I move amendment No. 31a:

In page 26, subsection (1), line 9, after "Chapter" to insert "except in the case of a request for such hearing by the Central Fisheries Board, a Regional Fisheries Board, the Environmental Protection Agency or any Local Authority".

Under the Bill, the holding of an oral hearing is at the absolute discretion of the board. My amendment proposes that an oral hearing be granted if the bodies named in the amendment request it.

I am not disposed to accepting the amendment. The provisions of the Bill regarding the appeals board follows planning law and is modelled on the An Board Pleanála precedent. There is no provision in planning law for a single party to have the power to demand an oral hearing. The decision regarding the holding of oral hearings on appeals in the case of planning is a matter which is at the discretion of An Bord Pleanála and it is intended that the holding of oral hearings on appeals under the Bill will be at the discretion of the appeals board.

The suggestion by Deputy Molloy that, for example, the Central Fisheries Board or a regional fisheries board should have an automatic right to an oral hearing could give rise to inequity because, with regard to operations which are for stocking or restocking purposes, such boards may be or are engaged in what is defined as aquaculture and may be applicants for licences under the Bill. It would be inequitable, therefore, to afford to an agency of the State which would be an applicant for a licence, a right which is not available to other parties or interests.

In the interests of the independence of the appeals board, the decision regarding the holding of an oral hearing should be left to the discretion of the board. We have provided for a board the composition of which commands the cross party support of the committee.

The Minister of State's decision is regrettable. It is not identical to those seeking decisions with An Bord Pleanála, which adjudicates on the decisions of local authorities. In this case, the appeals board will adjudicate on the decisions of the Minister.

It has been shown in practice that where an oral hearing is granted, the issues are teased out in greater detail and to the satisfaction of the objecting parties. There is an opportunity to respond to objections. If the appeals board were to adopt a closed policy on oral hearings, applications and their appeals would be decided on the submission of documents, despite the fact that it has often been shown that when witnesses present their case, what looks good on documents does not stand up to cross examination.

If the appeals board were to grant oral hearings in a liberal way and not require extraordinary circumstances to exist before agreeing to them it would not be necessary to press the amendment. However, one cannot be sure what attitude the board will adopt.

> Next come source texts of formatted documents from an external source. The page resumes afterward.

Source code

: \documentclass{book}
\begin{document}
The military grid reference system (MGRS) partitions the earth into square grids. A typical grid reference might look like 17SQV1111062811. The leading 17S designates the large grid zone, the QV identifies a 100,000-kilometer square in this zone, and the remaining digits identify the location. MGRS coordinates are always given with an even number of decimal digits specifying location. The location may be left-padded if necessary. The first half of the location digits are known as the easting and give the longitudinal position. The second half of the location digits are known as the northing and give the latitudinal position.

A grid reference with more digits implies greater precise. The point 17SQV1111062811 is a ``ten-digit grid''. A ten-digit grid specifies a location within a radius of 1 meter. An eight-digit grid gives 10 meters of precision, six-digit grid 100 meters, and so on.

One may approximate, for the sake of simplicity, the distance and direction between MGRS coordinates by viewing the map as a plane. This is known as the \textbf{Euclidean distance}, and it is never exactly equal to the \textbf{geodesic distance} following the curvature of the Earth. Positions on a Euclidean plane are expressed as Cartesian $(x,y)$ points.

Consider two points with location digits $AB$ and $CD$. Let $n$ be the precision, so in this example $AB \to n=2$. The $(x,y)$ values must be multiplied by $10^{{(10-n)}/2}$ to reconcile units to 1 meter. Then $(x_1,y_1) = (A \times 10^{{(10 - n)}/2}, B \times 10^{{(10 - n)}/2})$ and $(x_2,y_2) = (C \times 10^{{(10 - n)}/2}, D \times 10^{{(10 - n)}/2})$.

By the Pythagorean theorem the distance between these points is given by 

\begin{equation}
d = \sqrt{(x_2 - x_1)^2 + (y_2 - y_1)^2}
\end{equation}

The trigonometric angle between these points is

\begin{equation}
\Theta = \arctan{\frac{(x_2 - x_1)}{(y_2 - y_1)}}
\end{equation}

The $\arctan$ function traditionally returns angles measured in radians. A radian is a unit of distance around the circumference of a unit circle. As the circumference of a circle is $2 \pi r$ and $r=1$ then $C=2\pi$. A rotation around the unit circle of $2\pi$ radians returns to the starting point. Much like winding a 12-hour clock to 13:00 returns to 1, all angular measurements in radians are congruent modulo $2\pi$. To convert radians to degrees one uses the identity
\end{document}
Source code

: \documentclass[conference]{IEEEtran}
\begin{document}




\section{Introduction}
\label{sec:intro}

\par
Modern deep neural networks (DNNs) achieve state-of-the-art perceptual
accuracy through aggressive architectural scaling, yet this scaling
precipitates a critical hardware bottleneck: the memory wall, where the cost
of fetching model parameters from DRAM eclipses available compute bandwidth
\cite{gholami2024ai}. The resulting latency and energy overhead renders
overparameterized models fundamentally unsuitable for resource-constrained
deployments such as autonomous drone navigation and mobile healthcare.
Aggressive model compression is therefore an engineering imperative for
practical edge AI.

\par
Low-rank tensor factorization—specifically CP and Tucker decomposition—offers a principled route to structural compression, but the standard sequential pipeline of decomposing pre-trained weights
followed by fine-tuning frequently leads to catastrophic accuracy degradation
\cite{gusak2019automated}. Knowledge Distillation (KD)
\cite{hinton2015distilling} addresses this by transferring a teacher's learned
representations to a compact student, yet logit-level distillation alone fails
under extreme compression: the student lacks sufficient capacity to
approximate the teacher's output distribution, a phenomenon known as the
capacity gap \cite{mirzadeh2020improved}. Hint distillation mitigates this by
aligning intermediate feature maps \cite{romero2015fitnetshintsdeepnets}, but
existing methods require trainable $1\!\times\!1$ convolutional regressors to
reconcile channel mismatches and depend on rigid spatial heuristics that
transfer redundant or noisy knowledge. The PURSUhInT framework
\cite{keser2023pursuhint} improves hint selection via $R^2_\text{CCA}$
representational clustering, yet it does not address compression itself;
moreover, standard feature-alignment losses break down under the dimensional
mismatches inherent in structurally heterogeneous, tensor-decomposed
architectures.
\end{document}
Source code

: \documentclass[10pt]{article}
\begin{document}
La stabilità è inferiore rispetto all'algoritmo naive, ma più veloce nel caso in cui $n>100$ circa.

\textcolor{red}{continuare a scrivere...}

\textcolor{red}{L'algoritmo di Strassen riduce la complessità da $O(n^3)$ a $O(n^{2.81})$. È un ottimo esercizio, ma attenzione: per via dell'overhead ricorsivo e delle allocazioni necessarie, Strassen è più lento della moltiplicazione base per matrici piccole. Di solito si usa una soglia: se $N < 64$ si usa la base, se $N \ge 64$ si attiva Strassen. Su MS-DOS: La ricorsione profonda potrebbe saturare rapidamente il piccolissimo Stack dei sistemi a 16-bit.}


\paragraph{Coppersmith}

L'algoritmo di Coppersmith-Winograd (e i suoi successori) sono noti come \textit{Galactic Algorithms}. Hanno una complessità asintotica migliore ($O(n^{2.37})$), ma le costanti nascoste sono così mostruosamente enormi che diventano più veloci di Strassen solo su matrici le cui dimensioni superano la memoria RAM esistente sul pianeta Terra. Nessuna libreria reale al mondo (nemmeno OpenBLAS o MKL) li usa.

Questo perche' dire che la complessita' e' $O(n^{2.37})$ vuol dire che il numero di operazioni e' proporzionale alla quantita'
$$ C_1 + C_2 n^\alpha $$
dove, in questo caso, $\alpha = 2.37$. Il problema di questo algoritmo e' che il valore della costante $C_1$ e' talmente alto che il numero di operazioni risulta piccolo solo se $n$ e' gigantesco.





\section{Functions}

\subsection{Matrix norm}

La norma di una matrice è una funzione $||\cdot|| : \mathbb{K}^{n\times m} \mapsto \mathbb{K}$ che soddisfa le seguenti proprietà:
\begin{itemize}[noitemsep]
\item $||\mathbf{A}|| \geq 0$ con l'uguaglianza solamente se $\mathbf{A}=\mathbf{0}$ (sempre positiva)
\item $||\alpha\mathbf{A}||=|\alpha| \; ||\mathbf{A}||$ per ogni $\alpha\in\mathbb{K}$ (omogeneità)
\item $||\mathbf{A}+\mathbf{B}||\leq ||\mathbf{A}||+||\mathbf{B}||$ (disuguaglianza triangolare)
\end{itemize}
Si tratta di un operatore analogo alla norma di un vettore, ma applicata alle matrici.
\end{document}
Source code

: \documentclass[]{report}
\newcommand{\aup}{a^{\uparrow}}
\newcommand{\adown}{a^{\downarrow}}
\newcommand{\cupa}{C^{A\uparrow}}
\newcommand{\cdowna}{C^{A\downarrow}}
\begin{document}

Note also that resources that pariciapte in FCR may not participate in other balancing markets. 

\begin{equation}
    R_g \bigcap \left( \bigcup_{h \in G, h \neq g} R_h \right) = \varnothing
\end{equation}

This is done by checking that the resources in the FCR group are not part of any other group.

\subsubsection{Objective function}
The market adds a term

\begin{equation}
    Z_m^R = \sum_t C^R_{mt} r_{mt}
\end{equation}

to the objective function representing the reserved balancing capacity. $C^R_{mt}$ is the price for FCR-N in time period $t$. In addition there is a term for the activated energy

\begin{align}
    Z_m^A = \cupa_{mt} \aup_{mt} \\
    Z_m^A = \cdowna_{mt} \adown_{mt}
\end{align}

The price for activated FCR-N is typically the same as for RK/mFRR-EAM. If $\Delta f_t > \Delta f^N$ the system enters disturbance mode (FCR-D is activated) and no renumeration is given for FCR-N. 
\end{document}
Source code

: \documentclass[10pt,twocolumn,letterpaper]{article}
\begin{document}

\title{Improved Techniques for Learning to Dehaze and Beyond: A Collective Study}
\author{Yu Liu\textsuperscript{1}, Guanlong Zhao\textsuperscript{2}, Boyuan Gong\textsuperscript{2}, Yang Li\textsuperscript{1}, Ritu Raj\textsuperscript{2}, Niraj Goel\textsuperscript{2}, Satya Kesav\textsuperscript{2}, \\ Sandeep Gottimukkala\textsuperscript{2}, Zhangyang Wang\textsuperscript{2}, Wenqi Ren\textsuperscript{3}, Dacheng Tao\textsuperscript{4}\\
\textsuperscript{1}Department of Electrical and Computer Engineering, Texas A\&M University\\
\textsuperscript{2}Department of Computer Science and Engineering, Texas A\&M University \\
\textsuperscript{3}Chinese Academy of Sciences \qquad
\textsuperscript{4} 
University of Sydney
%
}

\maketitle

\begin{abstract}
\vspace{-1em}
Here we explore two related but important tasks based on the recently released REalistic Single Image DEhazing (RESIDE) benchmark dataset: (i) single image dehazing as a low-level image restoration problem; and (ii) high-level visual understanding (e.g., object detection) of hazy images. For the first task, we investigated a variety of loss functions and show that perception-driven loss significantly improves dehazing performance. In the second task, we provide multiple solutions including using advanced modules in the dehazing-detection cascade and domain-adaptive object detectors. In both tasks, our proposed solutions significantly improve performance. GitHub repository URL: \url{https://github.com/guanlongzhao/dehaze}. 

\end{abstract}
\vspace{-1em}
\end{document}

The provisions do not allow for changes until such time as the legislation can be amended.

We are seeking to win the confidence and trust of the various interested parties, including the different environmental organisations, the freshwater fishery interests and the local communities who we know from experience have taken a keen interest in the development of this industry and have strong views. Permitting them to express those views on paper within four weeks of the Minister making a decision is inadequate to winning their trust and confidence.

I am surprised the Minister of State is not amenable to granting these statutory bodies the right to ask for an oral hearing. Even if a fisheries board were the applicant, there is nothing wrong with it having the power to request that an oral hearing be granted. It is merely a matter of deciding the format the appeal will take rather than confining it to a consideration of documents that must be lodged. No additions can be added to such documentation.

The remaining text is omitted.